Exercise goal:
Return all of the following entries as written, but without the images.

[Dataset entries]
/---

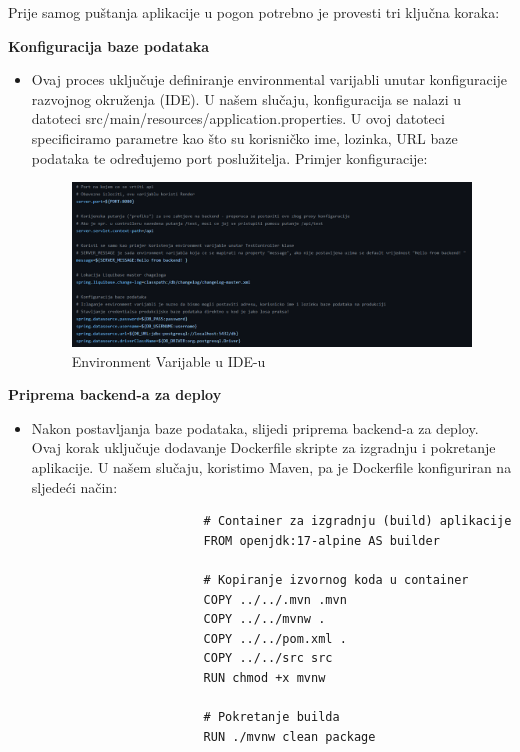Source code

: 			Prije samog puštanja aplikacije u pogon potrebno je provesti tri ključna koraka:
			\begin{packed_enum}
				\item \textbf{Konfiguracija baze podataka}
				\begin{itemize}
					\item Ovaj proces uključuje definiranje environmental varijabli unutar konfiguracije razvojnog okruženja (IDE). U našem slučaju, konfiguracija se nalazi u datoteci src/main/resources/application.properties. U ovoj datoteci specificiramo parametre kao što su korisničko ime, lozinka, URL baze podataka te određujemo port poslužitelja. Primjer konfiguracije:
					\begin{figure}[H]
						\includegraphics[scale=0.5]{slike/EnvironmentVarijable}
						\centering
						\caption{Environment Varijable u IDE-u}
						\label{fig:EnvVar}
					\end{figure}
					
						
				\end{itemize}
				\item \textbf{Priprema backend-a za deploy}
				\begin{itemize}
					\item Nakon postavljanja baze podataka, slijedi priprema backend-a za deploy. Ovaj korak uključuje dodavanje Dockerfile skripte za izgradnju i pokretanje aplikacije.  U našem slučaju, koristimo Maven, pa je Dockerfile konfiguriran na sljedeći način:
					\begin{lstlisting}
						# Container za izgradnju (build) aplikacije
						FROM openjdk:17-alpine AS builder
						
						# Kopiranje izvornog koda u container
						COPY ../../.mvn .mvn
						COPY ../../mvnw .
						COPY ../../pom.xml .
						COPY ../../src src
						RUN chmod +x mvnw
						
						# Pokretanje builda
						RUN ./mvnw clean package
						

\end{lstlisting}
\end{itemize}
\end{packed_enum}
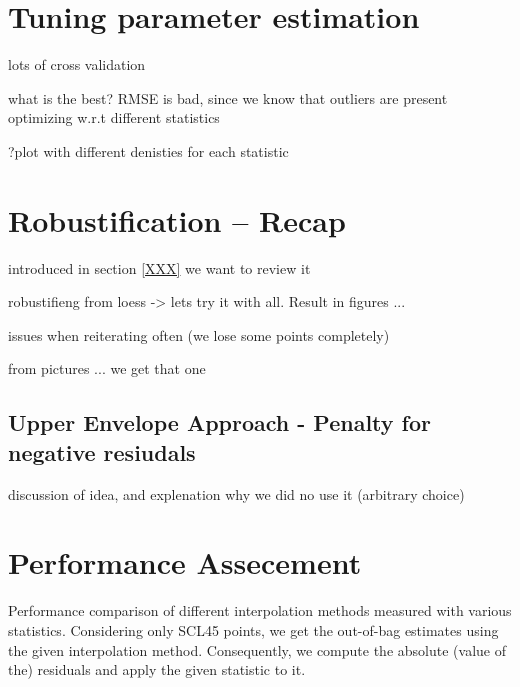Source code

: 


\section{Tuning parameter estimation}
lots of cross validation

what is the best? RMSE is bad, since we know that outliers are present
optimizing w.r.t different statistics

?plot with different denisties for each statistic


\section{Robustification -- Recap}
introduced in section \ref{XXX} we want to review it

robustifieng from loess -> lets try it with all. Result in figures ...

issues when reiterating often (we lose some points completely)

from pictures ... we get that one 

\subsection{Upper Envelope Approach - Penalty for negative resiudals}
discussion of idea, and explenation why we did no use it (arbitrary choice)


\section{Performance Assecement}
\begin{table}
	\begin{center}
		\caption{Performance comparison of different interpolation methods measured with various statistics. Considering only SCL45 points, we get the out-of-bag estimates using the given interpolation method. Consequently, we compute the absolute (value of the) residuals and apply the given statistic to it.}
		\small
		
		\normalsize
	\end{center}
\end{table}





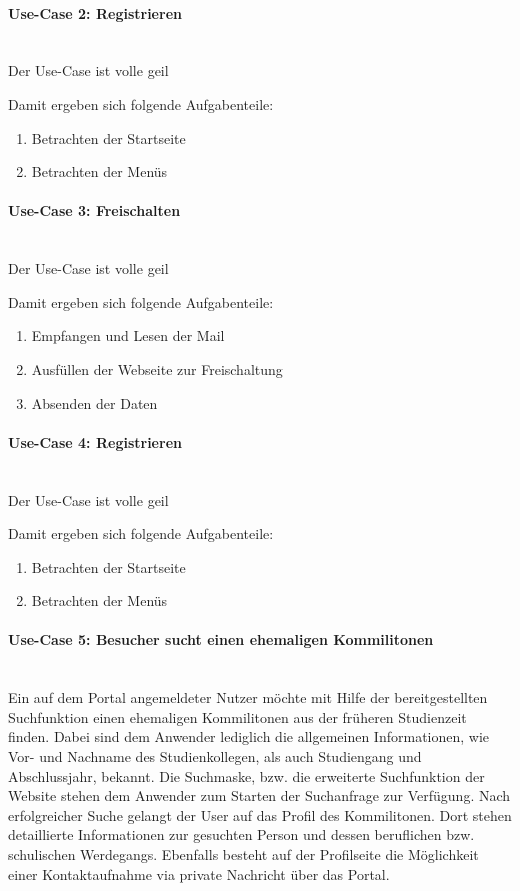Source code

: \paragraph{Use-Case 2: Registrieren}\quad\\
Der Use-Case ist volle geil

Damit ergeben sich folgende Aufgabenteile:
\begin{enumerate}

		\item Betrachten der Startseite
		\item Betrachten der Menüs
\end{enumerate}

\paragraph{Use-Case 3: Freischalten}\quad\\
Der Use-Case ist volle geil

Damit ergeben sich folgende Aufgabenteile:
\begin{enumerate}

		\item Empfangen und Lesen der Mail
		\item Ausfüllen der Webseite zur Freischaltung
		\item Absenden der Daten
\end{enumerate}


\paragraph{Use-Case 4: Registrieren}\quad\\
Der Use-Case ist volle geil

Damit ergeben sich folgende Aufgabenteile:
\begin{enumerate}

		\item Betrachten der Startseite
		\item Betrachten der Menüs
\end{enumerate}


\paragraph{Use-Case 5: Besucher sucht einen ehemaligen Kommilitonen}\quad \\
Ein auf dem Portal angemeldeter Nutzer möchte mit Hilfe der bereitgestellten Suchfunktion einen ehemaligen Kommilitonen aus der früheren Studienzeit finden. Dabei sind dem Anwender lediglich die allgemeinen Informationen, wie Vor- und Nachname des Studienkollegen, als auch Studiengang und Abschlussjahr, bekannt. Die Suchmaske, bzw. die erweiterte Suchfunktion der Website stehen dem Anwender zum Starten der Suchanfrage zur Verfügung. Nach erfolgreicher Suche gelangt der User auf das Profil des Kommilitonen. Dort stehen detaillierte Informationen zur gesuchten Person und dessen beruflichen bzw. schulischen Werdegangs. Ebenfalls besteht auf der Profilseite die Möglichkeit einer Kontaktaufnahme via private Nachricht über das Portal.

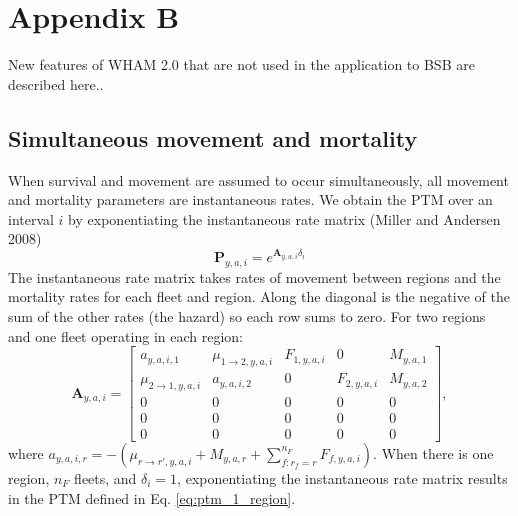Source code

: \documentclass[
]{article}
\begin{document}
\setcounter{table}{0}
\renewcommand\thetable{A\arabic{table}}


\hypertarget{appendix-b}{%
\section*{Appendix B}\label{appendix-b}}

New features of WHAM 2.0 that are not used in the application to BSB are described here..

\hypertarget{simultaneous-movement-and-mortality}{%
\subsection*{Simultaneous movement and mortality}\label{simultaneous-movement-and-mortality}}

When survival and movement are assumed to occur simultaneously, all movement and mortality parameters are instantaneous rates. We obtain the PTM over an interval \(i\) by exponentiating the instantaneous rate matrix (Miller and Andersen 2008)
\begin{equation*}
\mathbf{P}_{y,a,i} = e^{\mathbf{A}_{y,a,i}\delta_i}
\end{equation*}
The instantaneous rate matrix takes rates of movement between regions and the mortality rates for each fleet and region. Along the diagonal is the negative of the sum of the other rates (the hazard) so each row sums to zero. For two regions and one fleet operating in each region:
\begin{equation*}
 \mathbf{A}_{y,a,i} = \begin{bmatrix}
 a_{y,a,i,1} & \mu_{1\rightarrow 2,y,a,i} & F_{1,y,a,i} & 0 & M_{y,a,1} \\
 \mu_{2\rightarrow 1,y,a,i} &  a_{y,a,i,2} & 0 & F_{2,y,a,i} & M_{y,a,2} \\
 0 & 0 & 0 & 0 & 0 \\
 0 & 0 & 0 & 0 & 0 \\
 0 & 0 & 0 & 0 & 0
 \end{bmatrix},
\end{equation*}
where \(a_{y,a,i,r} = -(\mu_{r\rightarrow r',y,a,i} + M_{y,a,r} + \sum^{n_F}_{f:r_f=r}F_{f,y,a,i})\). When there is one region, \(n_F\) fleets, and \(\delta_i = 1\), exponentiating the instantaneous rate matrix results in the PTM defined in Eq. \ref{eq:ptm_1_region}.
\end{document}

\---

Task output:
Source code

: 			Prije samog puštanja aplikacije u pogon potrebno je provesti tri ključna koraka:
			\begin{packed_enum}
				\item \textbf{Konfiguracija baze podataka}
				\begin{itemize}
					\item Ovaj proces uključuje definiranje environmental varijabli unutar konfiguracije razvojnog okruženja (IDE). U našem slučaju, konfiguracija se nalazi u datoteci src/main/resources/application.properties. U ovoj datoteci specificiramo parametre kao što su korisničko ime, lozinka, URL baze podataka te određujemo port poslužitelja. Primjer konfiguracije:
					\begin{figure}[H]
						\includegraphics[scale=0.5]{slike/EnvironmentVarijable}
						\centering
						\caption{Environment Varijable u IDE-u}
						\label{fig:EnvVar}
					\end{figure}
					
						
				\end{itemize}
				\item \textbf{Priprema backend-a za deploy}
				\begin{itemize}
					\item Nakon postavljanja baze podataka, slijedi priprema backend-a za deploy. Ovaj korak uključuje dodavanje Dockerfile skripte za izgradnju i pokretanje aplikacije.  U našem slučaju, koristimo Maven, pa je Dockerfile konfiguriran na sljedeći način:
					\begin{lstlisting}
						# Container za izgradnju (build) aplikacije
						FROM openjdk:17-alpine AS builder
						
						# Kopiranje izvornog koda u container
						COPY ../../.mvn .mvn
						COPY ../../mvnw .
						COPY ../../pom.xml .
						COPY ../../src src
						RUN chmod +x mvnw
						
						# Pokretanje builda
						RUN ./mvnw clean package
						

\end{lstlisting}
\end{itemize}
\end{packed_enum}
Source code

: 


\section{Tuning parameter estimation}
lots of cross validation

what is the best? RMSE is bad, since we know that outliers are present
optimizing w.r.t different statistics

?plot with different denisties for each statistic


\section{Robustification -- Recap}
introduced in section \ref{XXX} we want to review it

robustifieng from loess -> lets try it with all. Result in figures ...

issues when reiterating often (we lose some points completely)

from pictures ... we get that one 

\subsection{Upper Envelope Approach - Penalty for negative resiudals}
discussion of idea, and explenation why we did no use it (arbitrary choice)


\section{Performance Assecement}
\begin{table}
	\begin{center}
		\caption{Performance comparison of different interpolation methods measured with various statistics. Considering only SCL45 points, we get the out-of-bag estimates using the given interpolation method. Consequently, we compute the absolute (value of the) residuals and apply the given statistic to it.}
		\small
		
		\normalsize
	\end{center}
\end{table}





Source code

: \paragraph{Use-Case 2: Registrieren}\quad\\
Der Use-Case ist volle geil

Damit ergeben sich folgende Aufgabenteile:
\begin{enumerate}

		\item Betrachten der Startseite
		\item Betrachten der Menüs
\end{enumerate}

\paragraph{Use-Case 3: Freischalten}\quad\\
Der Use-Case ist volle geil

Damit ergeben sich folgende Aufgabenteile:
\begin{enumerate}

		\item Empfangen und Lesen der Mail
		\item Ausfüllen der Webseite zur Freischaltung
		\item Absenden der Daten
\end{enumerate}


\paragraph{Use-Case 4: Registrieren}\quad\\
Der Use-Case ist volle geil

Damit ergeben sich folgende Aufgabenteile:
\begin{enumerate}

		\item Betrachten der Startseite
		\item Betrachten der Menüs
\end{enumerate}


\paragraph{Use-Case 5: Besucher sucht einen ehemaligen Kommilitonen}\quad \\
Ein auf dem Portal angemeldeter Nutzer möchte mit Hilfe der bereitgestellten Suchfunktion einen ehemaligen Kommilitonen aus der früheren Studienzeit finden. Dabei sind dem Anwender lediglich die allgemeinen Informationen, wie Vor- und Nachname des Studienkollegen, als auch Studiengang und Abschlussjahr, bekannt. Die Suchmaske, bzw. die erweiterte Suchfunktion der Website stehen dem Anwender zum Starten der Suchanfrage zur Verfügung. Nach erfolgreicher Suche gelangt der User auf das Profil des Kommilitonen. Dort stehen detaillierte Informationen zur gesuchten Person und dessen beruflichen bzw. schulischen Werdegangs. Ebenfalls besteht auf der Profilseite die Möglichkeit einer Kontaktaufnahme via private Nachricht über das Portal.

Source code

: \documentclass[
]{article}
\begin{document}
\setcounter{table}{0}
\renewcommand\thetable{A\arabic{table}}


\hypertarget{appendix-b}{%
\section*{Appendix B}\label{appendix-b}}

New features of WHAM 2.0 that are not used in the application to BSB are described here..

\hypertarget{simultaneous-movement-and-mortality}{%
\subsection*{Simultaneous movement and mortality}\label{simultaneous-movement-and-mortality}}

When survival and movement are assumed to occur simultaneously, all movement and mortality parameters are instantaneous rates. We obtain the PTM over an interval \(i\) by exponentiating the instantaneous rate matrix (Miller and Andersen 2008)
\begin{equation*}
\mathbf{P}_{y,a,i} = e^{\mathbf{A}_{y,a,i}\delta_i}
\end{equation*}
The instantaneous rate matrix takes rates of movement between regions and the mortality rates for each fleet and region. Along the diagonal is the negative of the sum of the other rates (the hazard) so each row sums to zero. For two regions and one fleet operating in each region:
\begin{equation*}
 \mathbf{A}_{y,a,i} = \begin{bmatrix}
 a_{y,a,i,1} & \mu_{1\rightarrow 2,y,a,i} & F_{1,y,a,i} & 0 & M_{y,a,1} \\
 \mu_{2\rightarrow 1,y,a,i} &  a_{y,a,i,2} & 0 & F_{2,y,a,i} & M_{y,a,2} \\
 0 & 0 & 0 & 0 & 0 \\
 0 & 0 & 0 & 0 & 0 \\
 0 & 0 & 0 & 0 & 0
 \end{bmatrix},
\end{equation*}
where \(a_{y,a,i,r} = -(\mu_{r\rightarrow r',y,a,i} + M_{y,a,r} + \sum^{n_F}_{f:r_f=r}F_{f,y,a,i})\). When there is one region, \(n_F\) fleets, and \(\delta_i = 1\), exponentiating the instantaneous rate matrix results in the PTM defined in Eq. \ref{eq:ptm_1_region}.
\end{document}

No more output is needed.